TEMPO.CO, Bima - Warga Dusun Bugis, Desa Timu, Kecamatan Bolo, Kabupaten Bima, Nusa Tenggara Barat, menolak jenazah terduga teroris Bahtiar yang ditembak mati Detasemen Khusus Antiteror 88, Jumat pekan lalu. Alasannya, warga merasa tidak aman dan takut dicap sebagai desa teroris.
Sekretaris Desa Timu Kecamatan Bolo, Aksa, membenarkan penolakan warga terkait pemakaman jenazah Bahtiar di Tempat Pemakaman Umum. Meski demikian, perangkat desa sedang memusyawarahkan hal ini. "Besok kami musyawarahkan lagi di Kantor Desa," ujarnya Rabu, 16 Januari 2013.

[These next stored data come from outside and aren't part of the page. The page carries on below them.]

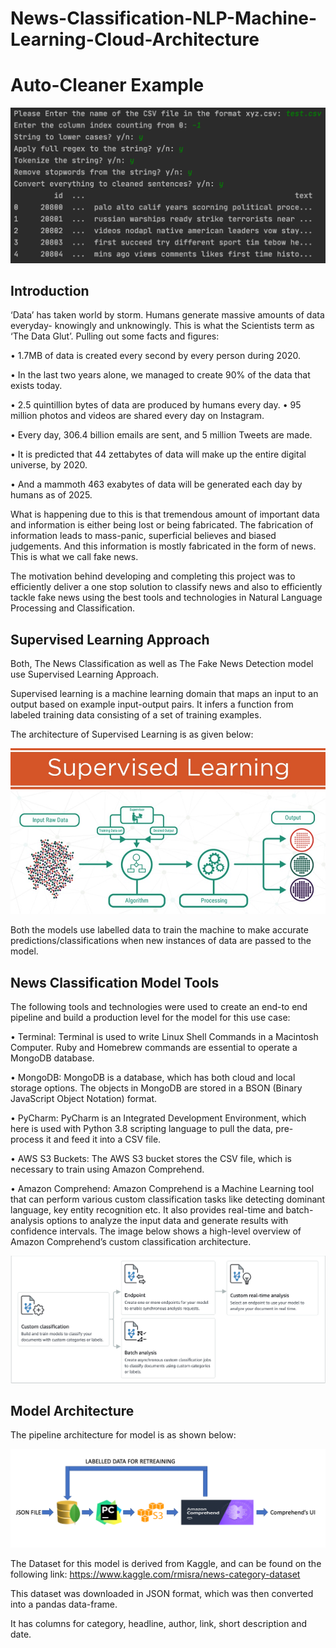# News-Classification-NLP-Machine-Learning-Cloud-Architecture


# Auto-Cleaner Example

![alt text](https://github.com/darshth/News-Classification-NLP-Machine-Learning-Cloud-Architecture/blob/main/autocleaner_example.png)


## Introduction


‘Data’ has taken world by storm. Humans generate massive amounts of data everyday- knowingly and unknowingly. This is what the Scientists term as ‘The Data Glut’. Pulling out some facts and figures:

•	1.7MB of data is created every second by every person during 2020.

•	In the last two years alone, we managed to create 90% of the data that exists today.

•	2.5 quintillion bytes of data are produced by humans every day. 
•	95 million photos and videos are shared every day on Instagram.

•	Every day, 306.4 billion emails are sent, and 5 million Tweets are made.

•	It is predicted that 44 zettabytes of data will make up the entire digital universe, by 2020.

•	And a mammoth 463 exabytes of data will be generated each day by humans as of 2025.

What is happening due to this is that tremendous amount of important data and information is either being lost or being fabricated. The fabrication of information leads to mass-panic, superficial believes and biased judgements. And this information is mostly fabricated in the form of news. This is what we call fake news. 

The motivation behind developing and completing this project was to efficiently deliver a one stop solution to classify news and also to efficiently tackle fake news using the best tools and technologies in Natural Language Processing and Classification. 


## Supervised Learning Approach

Both, The News Classification as well as The Fake News Detection model use Supervised Learning Approach. 

Supervised learning is a machine learning domain that maps an input to an output based on example input-output pairs. It infers a function from labeled training data consisting of a set of training examples.


The architecture of Supervised Learning is as given below:

![alt text](https://github.com/darshth/News-Classification-NLP-Machine-Learning-Cloud-Architecture/blob/main/images/supervised.jpg)

Both the models use labelled data to train the machine to make accurate predictions/classifications when new instances of data are passed to the model.


## News Classification Model Tools
	
The following tools and technologies were used to create an end-to end pipeline and build a production level for the model for this use case:

•	Terminal: Terminal is used to write Linux Shell Commands in a Macintosh Computer. Ruby and Homebrew commands are essential to operate a MongoDB database.

•	MongoDB: MongoDB is a database, which has both cloud and local storage options. The objects in MongoDB are stored in a BSON (Binary JavaScript Object Notation) format.

•	PyCharm: PyCharm is an Integrated Development Environment, which here is used with Python 3.8 scripting language to pull the data, pre-process it and feed it into a CSV file.

•	AWS S3 Buckets: The AWS S3 bucket stores the CSV file, which is necessary to train using Amazon Comprehend. 

•	Amazon Comprehend: Amazon Comprehend is a Machine Learning tool that can perform various custom classification tasks like detecting dominant language, key entity recognition etc. It also provides real-time and batch-analysis options to analyze the input data and generate results with confidence intervals. The image below shows a high-level overview of Amazon Comprehend’s custom classification architecture.

![alt text](https://github.com/darshth/News-Classification-NLP-Machine-Learning-Cloud-Architecture/blob/main/images/comprehend_arch.png)


## Model Architecture

The pipeline architecture for model is as shown below: 

![alt text](https://github.com/darshth/News-Classification-NLP-Machine-Learning-Cloud-Architecture/blob/main/images/model_arch.png)


The Dataset for this model is derived from Kaggle, and can be found on the following link: https://www.kaggle.com/rmisra/news-category-dataset 

This dataset was downloaded in JSON format, which was then converted into a pandas data-frame. 

It has columns for category, headline, author, link, short description and date.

Keluarga Bahtiar meminta bantuan Tim Pencari Fakta dan Rahabilitasi (TPFR) Bima dalam negosiasi itu. Saat ini, TPFR sedang mengupayakan penyelesaiannya. Ketua TPFR Bima, Hadi Santoso, mengatakan, jenazah baru bisa diserahkan oleh Mabes Polri, setelah ada surat rekomendasi yakni surat dari Desa Timu untuk persetujuan pemakaman di TPU setempat dan surat dari Kepolisian. TPFR mengharapkan warga tidak ada ekspresi berlebihan dari keluarga dan dikuburkan secara wajar, tanpa ada tindakan atau bahasa yang memicu keresahan warga.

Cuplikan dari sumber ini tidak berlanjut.